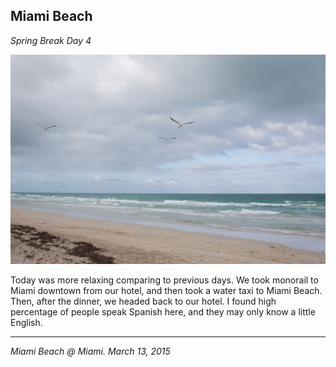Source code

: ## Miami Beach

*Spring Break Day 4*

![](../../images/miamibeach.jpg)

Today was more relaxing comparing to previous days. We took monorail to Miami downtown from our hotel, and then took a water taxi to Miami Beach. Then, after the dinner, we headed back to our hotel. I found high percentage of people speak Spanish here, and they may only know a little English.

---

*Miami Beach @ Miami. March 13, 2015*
* * *
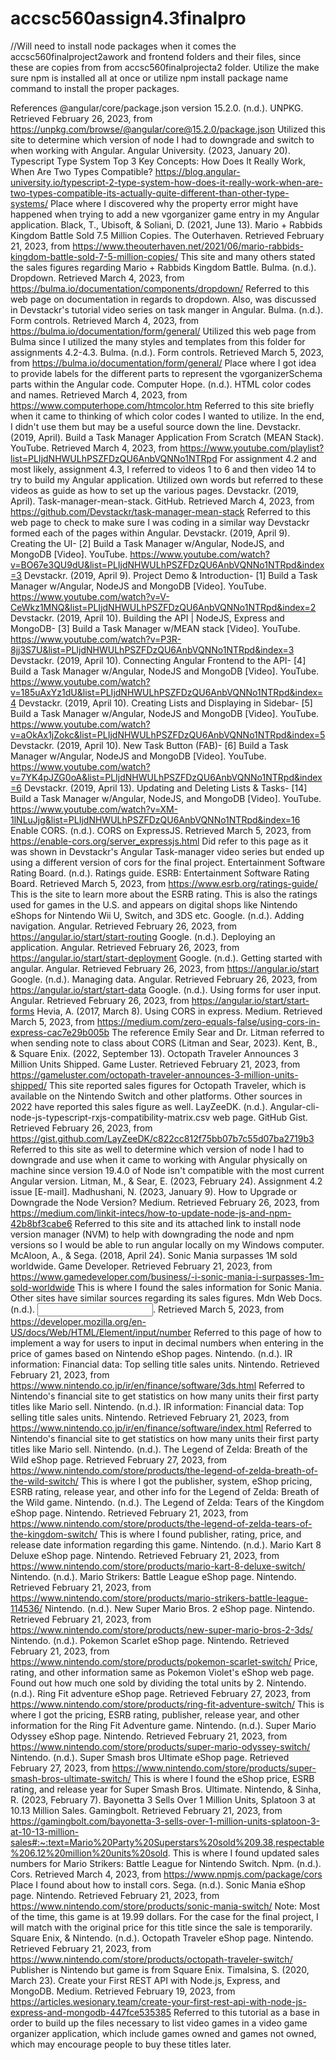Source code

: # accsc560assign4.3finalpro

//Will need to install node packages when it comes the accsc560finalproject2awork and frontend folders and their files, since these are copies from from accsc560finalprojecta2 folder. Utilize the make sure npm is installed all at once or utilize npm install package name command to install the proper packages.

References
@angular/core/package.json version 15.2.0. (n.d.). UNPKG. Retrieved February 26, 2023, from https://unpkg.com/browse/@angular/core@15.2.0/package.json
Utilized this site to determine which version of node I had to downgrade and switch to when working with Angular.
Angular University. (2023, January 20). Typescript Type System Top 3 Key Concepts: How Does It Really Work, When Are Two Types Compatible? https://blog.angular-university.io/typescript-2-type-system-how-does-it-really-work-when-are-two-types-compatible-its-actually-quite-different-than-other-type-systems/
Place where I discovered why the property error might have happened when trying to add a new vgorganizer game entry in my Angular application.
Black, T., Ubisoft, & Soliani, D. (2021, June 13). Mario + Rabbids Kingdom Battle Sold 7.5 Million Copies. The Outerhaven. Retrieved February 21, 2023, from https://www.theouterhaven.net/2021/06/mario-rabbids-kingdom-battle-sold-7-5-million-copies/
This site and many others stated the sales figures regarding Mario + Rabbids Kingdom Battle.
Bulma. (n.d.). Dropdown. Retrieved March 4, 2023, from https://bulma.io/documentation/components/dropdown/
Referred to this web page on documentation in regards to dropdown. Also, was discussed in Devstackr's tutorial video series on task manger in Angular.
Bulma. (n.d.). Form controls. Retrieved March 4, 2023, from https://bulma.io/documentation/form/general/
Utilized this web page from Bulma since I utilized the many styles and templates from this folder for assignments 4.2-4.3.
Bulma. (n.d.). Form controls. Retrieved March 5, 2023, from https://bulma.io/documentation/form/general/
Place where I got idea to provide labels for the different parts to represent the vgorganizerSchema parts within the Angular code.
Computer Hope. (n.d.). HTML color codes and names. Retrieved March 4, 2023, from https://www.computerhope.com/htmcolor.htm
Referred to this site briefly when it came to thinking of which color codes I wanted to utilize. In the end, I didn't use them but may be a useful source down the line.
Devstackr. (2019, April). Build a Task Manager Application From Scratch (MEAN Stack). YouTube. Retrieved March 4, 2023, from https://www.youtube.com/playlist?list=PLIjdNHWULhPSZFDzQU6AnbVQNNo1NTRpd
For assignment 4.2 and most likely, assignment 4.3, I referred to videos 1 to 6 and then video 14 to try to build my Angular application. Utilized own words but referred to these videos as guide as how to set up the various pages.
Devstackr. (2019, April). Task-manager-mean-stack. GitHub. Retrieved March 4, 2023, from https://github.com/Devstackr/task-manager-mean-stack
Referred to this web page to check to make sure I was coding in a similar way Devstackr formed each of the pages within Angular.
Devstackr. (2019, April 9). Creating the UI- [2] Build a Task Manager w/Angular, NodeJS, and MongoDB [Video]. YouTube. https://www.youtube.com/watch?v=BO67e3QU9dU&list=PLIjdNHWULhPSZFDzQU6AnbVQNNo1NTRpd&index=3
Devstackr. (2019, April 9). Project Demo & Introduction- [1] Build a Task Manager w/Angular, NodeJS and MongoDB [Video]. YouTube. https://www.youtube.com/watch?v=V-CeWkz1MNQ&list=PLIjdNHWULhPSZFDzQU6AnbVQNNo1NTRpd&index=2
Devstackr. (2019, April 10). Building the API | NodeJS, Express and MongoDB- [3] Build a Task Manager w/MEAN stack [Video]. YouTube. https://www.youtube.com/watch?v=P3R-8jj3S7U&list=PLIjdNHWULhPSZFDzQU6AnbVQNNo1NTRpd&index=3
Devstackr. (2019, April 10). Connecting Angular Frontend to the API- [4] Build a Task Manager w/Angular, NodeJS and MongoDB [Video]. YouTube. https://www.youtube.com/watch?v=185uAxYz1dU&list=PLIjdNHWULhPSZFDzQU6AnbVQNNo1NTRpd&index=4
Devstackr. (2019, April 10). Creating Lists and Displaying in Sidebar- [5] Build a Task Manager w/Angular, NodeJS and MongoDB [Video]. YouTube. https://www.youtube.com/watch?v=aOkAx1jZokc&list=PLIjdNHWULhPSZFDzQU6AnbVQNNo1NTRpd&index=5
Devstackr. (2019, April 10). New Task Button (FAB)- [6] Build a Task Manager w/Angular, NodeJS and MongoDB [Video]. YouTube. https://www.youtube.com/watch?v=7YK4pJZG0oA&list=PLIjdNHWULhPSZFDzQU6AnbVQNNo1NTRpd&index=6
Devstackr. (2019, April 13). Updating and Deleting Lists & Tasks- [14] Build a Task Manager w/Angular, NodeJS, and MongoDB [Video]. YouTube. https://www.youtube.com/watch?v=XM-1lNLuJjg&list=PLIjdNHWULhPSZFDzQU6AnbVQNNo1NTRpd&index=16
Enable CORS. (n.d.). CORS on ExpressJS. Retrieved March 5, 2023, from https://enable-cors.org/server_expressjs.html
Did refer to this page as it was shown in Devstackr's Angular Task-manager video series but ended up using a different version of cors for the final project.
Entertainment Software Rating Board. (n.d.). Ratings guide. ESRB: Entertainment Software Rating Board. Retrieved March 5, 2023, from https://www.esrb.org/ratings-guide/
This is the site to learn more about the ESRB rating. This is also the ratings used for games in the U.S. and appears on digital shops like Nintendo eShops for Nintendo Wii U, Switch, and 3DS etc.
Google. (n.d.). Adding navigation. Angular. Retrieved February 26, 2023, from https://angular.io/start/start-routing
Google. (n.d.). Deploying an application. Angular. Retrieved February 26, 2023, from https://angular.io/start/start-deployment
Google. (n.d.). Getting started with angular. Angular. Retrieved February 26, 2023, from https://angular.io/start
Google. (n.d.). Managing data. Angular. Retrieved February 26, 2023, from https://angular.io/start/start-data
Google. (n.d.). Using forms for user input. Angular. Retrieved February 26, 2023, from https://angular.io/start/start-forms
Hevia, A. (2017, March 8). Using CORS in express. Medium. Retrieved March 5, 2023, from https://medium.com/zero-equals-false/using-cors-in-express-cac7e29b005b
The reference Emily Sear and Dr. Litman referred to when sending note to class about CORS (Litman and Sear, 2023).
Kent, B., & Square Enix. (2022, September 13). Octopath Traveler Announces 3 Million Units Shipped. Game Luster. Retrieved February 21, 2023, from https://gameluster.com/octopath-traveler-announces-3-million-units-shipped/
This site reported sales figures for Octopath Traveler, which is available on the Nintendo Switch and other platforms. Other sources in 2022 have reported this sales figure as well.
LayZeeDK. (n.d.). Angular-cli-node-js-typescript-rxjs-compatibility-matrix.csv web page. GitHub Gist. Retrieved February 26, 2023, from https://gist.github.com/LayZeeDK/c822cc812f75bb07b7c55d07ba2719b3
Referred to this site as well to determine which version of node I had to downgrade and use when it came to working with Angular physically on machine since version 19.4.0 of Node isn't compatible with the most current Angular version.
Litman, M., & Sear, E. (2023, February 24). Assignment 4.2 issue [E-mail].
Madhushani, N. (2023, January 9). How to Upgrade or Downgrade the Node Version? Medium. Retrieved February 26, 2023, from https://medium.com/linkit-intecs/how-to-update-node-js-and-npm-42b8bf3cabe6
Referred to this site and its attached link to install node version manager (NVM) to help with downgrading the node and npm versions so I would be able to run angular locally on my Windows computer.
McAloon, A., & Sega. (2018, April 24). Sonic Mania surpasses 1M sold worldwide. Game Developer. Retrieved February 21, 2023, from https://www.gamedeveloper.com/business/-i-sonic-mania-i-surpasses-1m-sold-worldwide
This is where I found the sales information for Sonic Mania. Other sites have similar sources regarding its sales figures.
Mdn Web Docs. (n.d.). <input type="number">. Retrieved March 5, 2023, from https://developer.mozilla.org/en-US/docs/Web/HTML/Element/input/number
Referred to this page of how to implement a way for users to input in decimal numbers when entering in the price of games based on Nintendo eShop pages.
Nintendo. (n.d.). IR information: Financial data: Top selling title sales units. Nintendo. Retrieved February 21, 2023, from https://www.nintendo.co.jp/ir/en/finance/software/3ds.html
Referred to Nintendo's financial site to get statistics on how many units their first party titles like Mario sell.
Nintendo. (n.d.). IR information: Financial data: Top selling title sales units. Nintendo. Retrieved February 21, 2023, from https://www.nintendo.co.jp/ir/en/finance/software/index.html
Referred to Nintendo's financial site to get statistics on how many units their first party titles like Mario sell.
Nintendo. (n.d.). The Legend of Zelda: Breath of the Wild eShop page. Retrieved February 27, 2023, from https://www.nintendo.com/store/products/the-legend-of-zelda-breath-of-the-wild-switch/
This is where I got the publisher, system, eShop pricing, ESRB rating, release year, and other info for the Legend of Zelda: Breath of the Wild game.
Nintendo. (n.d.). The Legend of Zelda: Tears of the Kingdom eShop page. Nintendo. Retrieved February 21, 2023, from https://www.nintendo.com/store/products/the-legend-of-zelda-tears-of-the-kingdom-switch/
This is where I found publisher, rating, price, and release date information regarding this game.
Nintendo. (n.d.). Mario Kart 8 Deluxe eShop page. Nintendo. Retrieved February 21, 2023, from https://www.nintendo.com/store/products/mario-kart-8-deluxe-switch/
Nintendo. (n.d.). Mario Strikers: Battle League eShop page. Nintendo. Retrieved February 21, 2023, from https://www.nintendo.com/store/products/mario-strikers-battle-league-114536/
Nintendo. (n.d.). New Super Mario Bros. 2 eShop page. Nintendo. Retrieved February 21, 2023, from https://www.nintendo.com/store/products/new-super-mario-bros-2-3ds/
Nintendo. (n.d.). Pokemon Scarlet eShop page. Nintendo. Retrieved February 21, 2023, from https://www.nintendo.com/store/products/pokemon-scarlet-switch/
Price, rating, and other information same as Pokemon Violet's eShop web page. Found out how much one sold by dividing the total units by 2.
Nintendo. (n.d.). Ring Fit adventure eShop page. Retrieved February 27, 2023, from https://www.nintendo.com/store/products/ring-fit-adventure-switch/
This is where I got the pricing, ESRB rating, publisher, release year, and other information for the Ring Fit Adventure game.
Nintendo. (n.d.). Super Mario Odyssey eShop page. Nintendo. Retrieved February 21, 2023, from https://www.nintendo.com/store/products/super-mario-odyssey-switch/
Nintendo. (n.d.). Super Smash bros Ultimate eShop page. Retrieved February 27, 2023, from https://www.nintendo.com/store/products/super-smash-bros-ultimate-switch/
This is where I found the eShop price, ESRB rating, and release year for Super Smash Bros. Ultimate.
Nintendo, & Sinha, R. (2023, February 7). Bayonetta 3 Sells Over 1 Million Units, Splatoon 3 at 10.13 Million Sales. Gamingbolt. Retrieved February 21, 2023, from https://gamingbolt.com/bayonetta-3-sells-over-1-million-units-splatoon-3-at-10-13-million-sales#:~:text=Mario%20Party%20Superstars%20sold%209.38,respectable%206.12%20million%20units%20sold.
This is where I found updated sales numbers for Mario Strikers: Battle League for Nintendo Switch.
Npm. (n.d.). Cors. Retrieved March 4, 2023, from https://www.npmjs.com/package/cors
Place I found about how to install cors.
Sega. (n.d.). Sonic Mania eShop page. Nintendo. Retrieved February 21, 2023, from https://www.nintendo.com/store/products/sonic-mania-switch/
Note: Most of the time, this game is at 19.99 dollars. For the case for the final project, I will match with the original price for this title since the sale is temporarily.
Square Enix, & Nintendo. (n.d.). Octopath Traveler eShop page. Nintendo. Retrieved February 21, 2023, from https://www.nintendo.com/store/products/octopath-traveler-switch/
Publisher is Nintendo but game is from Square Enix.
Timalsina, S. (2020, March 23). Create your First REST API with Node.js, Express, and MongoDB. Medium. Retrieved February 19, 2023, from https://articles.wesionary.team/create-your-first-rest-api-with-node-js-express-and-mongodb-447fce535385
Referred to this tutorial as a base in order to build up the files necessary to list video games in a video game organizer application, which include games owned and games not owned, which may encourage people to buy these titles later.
--
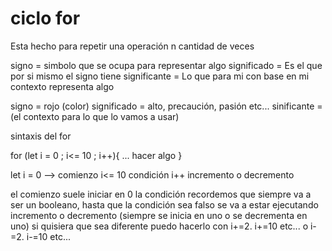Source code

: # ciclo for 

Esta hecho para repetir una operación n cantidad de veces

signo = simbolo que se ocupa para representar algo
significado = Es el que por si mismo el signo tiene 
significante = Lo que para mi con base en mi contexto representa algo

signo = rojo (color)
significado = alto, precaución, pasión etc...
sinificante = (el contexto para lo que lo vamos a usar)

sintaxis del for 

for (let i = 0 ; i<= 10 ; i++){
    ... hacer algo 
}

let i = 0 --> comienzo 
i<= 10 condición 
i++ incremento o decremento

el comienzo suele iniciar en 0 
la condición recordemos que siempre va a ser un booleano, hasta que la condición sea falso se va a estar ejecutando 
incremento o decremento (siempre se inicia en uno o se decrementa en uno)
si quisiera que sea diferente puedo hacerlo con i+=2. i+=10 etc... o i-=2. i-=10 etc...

_WHAT YOU HAVE TO DO_
Starting with the line that holds "Referred to this site and" and ending with the line that holds "Nintendo. (n.d.). The Legend of Zelda: Breath", retype every line in the data above exactly, and nothing else.

_FINISHED EXERCISE_
Referred to this site and its attached link to install node version manager (NVM) to help with downgrading the node and npm versions so I would be able to run angular locally on my Windows computer.
McAloon, A., & Sega. (2018, April 24). Sonic Mania surpasses 1M sold worldwide. Game Developer. Retrieved February 21, 2023, from https://www.gamedeveloper.com/business/-i-sonic-mania-i-surpasses-1m-sold-worldwide
This is where I found the sales information for Sonic Mania. Other sites have similar sources regarding its sales figures.
Mdn Web Docs. (n.d.). <input type="number">. Retrieved March 5, 2023, from https://developer.mozilla.org/en-US/docs/Web/HTML/Element/input/number
Referred to this page of how to implement a way for users to input in decimal numbers when entering in the price of games based on Nintendo eShop pages.
Nintendo. (n.d.). IR information: Financial data: Top selling title sales units. Nintendo. Retrieved February 21, 2023, from https://www.nintendo.co.jp/ir/en/finance/software/3ds.html
Referred to Nintendo's financial site to get statistics on how many units their first party titles like Mario sell.
Nintendo. (n.d.). IR information: Financial data: Top selling title sales units. Nintendo. Retrieved February 21, 2023, from https://www.nintendo.co.jp/ir/en/finance/software/index.html
Referred to Nintendo's financial site to get statistics on how many units their first party titles like Mario sell.
Nintendo. (n.d.). The Legend of Zelda: Breath of the Wild eShop page. Retrieved February 27, 2023, from https://www.nintendo.com/store/products/the-legend-of-zelda-breath-of-the-wild-switch/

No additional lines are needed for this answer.